La voce registrata offre una tregua agli europei, a patto che - dice -
“interrompano i loro attacchi contro i musulmani”. La richiesta è sempre la
stessa: che tutte le Forze straniere lascino l’Iraq. Comunque si comportino,
invece, non ci sarà tregua per gli Stati Uniti, aggiunge la voce attribuita al
capo di al Qaeda, che mette chiaramente insieme l’11 settembre 2001 con l’11
marzo scorso. Da parte sua, il presidente della Commissione Europea, Prodi,
definisce “impensabile” l’ipotesi di “accettare una tregua” di Bin Laden,
affermando che “non si tratta con i terroristi”. La Commissione, inoltre,
condanna con il massimo della determinazione l’uccisione dell’ostaggio e i
sequestri definendoli “atti di barbarie” e ribadendo la necessità di
“affiancare all'opzione militare in Iraq una credibile opzione politica con un
approccio multilaterale verso il pieno coinvolgimento delle Nazioni Unite prima possibile''.

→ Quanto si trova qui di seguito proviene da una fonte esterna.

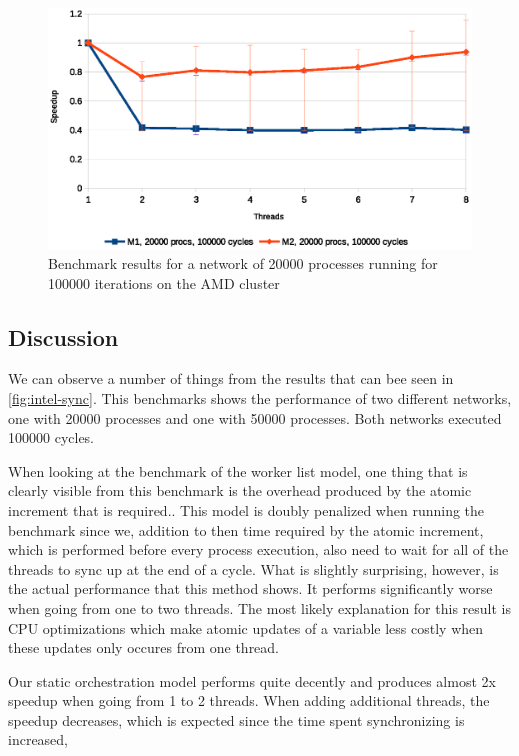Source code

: \begin{figure}
\centering
\includegraphics[width=\textwidth]{graphs/amd-sync}
\caption[Synchronization-dominated benchmark on AMD cluster]{Benchmark results for a network of 20000 processes running
for 100000 iterations on the AMD cluster}
\label{fig:amd-sync}
\end{figure}


\subsection{Discussion}
We can observe a number of things from the results that can bee seen
in \cref{fig:intel-sync}.  This benchmarks shows the performance of
two different networks, one with 20000 processes and one with 50000
processes. Both networks executed 100000 cycles.

When looking at the benchmark of the worker list model, one thing that
is clearly visible from this benchmark is the overhead produced by the
atomic increment that is required.. This model is doubly penalized
when running the benchmark since we, addition to then time required by
the atomic increment, which is performed before every process
execution, also need to wait for all of the threads to sync
up at the end of a cycle. What is slightly surprising, however, is the
actual performance that this method shows. It performs significantly
worse when going from one to two threads. The most likely explanation
for this result is CPU optimizations which make atomic updates of a
variable less costly when these updates only occures from one thread.

Our static orchestration model performs quite decently and produces
almost 2x speedup when going from 1 to 2 threads. When adding
additional threads, the speedup decreases, which is expected since the
time spent synchronizing is increased,


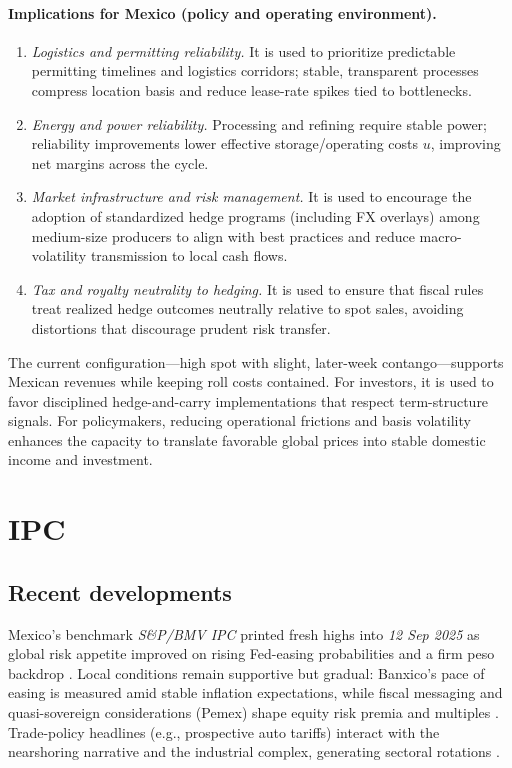 \documentclass[11pt,a4paper]{article} %
\let\oldsection\section
\renewcommand{\section}{%
    \clearpage
    \thispagestyle{myfancy}%
    \oldsection
  }
\begin{document}
\paragraph{Implications for Mexico (policy and operating environment).}
\begin{enumerate}
  \item \textit{Logistics and permitting reliability.} It is used to prioritize predictable permitting timelines and logistics corridors; stable, transparent processes compress location basis and reduce lease-rate spikes tied to bottlenecks.
  \item \textit{Energy and power reliability.} Processing and refining require stable power; reliability improvements lower effective storage/operating costs \(u\), improving net margins across the cycle.
  \item \textit{Market infrastructure and risk management.} It is used to encourage the adoption of standardized hedge programs (including FX overlays) among medium-size producers to align with best practices and reduce macro-volatility transmission to local cash flows.
  \item \textit{Tax and royalty neutrality to hedging.} It is used to ensure that fiscal rules treat realized hedge outcomes neutrally relative to spot sales, avoiding distortions that discourage prudent risk transfer.
\end{enumerate}

\medskip
The current configuration—high spot with slight, later-week contango—supports Mexican revenues while keeping roll costs contained. For investors, it is used to favor disciplined hedge-and-carry implementations that respect term-structure signals. For policymakers, reducing operational frictions and basis volatility enhances the capacity to translate favorable global prices into stable domestic income and investment.



\section{IPC}

\subsection{Recent developments}
Mexico's benchmark \emph{S\&P/BMV IPC} printed fresh highs into \emph{12 Sep 2025} as global risk appetite improved on rising Fed-easing probabilities and a firm peso backdrop \citep{reuters_ipc_record_2025,reuters_usdmxn_quote}. Local conditions remain supportive but gradual: Banxico's pace of easing is measured amid stable inflation expectations, while fiscal messaging and quasi-sovereign considerations (Pemex) shape equity risk premia and multiples \citep{bloomberg_mx_inflation_2025,mnd_inflation_band_2025,reuters_budget_2025,reuters_pemex_plan_2025}. Trade-policy headlines (e.g., prospective auto tariffs) interact with the nearshoring narrative and the industrial complex, generating sectoral rotations \citep{reuters_tariffs_china_autos_2025,reuters_border_jobs_2025}.
\end{document}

Con un omaggio alle vittime
delle bombe di Madrid, il leader socialista José Luís Rodríguez Zapatero ha
aperto questa mattina il discorso programmatico davanti al Parlamento,
affermando che il prossimo governo spagnolo porrà “il massimo impegno nella
lotta contro ogni forma di terrorismo'', ma ribadendo che con il nuovo governo
soldati spagnoli saranno inviati in Iraq solo su mandato delle Nazioni Unite e
con l'approvazione del Parlamento. Nelle dichiarazioni di altri leader europei
torna la convinzione che la soluzione non può essere il ritiro. Abbiamo chiesto
una riflessione al proposito a Stefano Silvestri, direttore dell’Istituto
Affari Internazionali.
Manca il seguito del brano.